Il blitz del commissario

Bcc di Monastier, tempi strettissimi per candidarsi
Assemblea straordinaria il 10 novembre, nuovo Cda a metà dicembre. Flop del Comitato soci, appena in 75 al convegno di ieri
  
Uscita di scena con il blitz per il commissario della Bcc di Monastier e del Sile, Claudio Puerari.

Ieri sera, a conclusione di un evento pubblico promosso dal “Comitato soci”, il direttore generale, Arturo Miotto, ha annunciato la convocazione dell'assemblea per l'elezione del nuovo Consiglio di amministrazione per la metà di dicembre, preceduta, tuttavia, il 10 novembre, da un'assemblea straordinaria nella quale sarà posta ai voti una variazione dello statuto.

In particolare, è stato spiegato, le regole dovrebbero cambiare sia nel senso di ridimensionare le prerogative riservate ai soci che favoriscono l'accesso al credito sia, soprattutto, abbassando per i prossimi tre anni il numero di consiglieri da 11 a 7, oltre che a ridurre da 5 a 3 i membri del comitato esecutivo.

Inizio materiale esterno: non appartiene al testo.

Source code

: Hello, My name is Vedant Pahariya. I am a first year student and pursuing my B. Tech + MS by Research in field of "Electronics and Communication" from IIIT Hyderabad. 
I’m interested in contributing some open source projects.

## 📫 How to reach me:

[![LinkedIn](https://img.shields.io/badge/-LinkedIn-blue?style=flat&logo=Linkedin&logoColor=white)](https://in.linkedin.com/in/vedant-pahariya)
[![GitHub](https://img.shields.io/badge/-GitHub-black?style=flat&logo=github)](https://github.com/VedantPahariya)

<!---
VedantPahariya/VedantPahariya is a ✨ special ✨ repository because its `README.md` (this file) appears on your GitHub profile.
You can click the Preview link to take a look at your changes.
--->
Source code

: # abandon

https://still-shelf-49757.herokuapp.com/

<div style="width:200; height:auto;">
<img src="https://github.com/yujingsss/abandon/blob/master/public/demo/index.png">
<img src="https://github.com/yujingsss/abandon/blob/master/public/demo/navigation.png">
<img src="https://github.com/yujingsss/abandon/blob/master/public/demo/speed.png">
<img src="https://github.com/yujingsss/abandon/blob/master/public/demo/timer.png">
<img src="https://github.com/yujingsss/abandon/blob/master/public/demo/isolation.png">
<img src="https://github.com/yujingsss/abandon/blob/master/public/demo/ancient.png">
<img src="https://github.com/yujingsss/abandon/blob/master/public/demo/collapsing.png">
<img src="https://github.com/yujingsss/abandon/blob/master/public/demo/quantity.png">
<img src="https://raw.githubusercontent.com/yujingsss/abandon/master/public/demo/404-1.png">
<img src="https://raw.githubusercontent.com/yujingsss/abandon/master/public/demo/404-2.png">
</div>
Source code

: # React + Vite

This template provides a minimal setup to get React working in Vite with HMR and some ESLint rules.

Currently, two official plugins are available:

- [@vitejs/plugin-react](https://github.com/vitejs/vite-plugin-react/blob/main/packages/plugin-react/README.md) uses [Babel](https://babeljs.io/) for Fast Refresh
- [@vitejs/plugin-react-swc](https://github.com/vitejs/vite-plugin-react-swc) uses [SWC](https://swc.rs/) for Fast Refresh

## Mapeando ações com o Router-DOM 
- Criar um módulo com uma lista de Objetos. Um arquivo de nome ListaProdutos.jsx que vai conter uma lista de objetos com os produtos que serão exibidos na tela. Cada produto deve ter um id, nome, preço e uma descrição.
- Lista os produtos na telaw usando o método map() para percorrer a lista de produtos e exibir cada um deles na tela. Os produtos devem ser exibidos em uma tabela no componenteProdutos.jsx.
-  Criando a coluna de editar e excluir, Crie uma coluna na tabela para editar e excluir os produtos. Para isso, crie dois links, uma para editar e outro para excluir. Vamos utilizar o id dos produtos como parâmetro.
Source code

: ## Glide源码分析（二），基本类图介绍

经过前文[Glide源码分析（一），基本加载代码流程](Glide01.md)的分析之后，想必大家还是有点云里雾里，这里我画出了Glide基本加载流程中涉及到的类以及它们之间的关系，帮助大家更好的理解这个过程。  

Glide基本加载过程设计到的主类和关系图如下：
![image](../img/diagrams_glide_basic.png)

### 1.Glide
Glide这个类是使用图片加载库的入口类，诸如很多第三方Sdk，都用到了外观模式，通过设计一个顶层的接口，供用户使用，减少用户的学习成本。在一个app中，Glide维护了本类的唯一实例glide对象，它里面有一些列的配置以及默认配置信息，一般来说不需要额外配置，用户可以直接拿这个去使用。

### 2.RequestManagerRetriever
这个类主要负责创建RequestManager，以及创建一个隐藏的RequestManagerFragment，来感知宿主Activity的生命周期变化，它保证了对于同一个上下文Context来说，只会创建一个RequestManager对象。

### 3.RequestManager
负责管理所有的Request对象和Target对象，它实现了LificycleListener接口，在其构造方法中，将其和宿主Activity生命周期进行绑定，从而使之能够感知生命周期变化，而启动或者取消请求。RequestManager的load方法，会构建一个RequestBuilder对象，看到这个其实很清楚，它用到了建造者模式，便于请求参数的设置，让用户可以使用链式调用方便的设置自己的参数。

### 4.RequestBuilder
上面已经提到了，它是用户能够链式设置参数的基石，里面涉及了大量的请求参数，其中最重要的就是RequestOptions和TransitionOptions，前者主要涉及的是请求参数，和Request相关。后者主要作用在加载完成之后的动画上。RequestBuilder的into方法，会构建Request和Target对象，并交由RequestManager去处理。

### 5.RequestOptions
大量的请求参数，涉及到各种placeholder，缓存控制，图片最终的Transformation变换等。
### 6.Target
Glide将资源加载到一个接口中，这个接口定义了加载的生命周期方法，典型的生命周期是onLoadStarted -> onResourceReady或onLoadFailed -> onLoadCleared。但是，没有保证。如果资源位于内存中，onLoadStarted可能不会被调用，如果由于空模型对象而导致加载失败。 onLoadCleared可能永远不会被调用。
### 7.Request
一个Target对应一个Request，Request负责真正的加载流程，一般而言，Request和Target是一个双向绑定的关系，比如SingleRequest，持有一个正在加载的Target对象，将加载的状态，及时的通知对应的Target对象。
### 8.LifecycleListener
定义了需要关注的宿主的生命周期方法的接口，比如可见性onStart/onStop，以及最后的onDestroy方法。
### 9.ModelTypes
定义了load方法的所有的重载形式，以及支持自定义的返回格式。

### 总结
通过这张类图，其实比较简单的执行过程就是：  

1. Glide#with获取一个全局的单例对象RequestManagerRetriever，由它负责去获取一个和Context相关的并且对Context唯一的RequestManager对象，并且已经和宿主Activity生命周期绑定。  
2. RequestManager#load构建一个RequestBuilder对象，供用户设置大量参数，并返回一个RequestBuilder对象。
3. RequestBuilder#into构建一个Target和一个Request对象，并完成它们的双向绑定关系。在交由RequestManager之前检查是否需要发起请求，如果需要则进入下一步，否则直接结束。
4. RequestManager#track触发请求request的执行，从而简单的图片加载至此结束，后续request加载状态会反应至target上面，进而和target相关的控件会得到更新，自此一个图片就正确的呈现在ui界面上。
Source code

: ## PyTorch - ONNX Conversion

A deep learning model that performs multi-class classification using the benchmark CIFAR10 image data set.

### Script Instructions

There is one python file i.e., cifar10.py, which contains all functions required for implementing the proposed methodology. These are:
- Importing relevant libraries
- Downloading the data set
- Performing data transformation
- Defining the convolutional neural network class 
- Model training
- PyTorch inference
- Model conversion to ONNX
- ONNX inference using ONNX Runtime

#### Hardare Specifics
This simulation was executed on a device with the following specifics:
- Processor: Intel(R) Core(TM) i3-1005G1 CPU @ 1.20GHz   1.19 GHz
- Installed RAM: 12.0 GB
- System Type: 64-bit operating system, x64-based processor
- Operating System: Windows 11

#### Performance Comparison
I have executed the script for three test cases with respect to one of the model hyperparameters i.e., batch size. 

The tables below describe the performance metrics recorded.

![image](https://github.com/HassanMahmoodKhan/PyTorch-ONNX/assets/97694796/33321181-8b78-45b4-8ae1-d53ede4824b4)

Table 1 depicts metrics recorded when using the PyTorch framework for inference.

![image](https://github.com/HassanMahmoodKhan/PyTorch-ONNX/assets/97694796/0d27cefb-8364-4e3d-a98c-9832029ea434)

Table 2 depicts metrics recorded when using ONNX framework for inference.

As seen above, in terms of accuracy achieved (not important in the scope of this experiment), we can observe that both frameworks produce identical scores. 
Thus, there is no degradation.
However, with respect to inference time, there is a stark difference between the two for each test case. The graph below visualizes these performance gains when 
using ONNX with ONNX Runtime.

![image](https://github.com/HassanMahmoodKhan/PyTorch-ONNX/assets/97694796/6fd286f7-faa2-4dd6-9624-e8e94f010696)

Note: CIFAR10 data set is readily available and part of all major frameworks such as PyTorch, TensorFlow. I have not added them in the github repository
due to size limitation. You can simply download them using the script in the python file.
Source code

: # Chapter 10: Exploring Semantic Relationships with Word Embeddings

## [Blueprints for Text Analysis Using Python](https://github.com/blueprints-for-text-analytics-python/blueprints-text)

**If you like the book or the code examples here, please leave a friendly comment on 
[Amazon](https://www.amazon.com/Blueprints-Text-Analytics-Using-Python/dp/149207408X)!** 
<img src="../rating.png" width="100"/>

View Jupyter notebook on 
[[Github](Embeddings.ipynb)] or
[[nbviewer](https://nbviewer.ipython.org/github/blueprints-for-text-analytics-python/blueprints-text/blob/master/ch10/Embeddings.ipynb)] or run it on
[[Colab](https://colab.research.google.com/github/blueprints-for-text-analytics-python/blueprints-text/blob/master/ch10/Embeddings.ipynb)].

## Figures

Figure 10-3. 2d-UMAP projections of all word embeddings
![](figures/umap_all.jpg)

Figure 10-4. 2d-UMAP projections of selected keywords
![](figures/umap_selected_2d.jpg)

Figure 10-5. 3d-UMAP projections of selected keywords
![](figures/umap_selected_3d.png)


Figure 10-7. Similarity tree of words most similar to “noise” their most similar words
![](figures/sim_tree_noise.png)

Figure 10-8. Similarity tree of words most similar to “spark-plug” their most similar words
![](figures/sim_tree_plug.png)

Il numero di mandati consecutivi per ciascun consigliere, inoltre, sarà fissato a tre, o a cinque se discontinui.

Solo una volta ratificata la variazione potrà partire il percorso di presentazione delle autocandidature, che prevedono, per gli interessati, l'appartenenza al parterre dei soci da almeno novanta giorni oltre al non comparire fra i membri dei precedenti tre Cda.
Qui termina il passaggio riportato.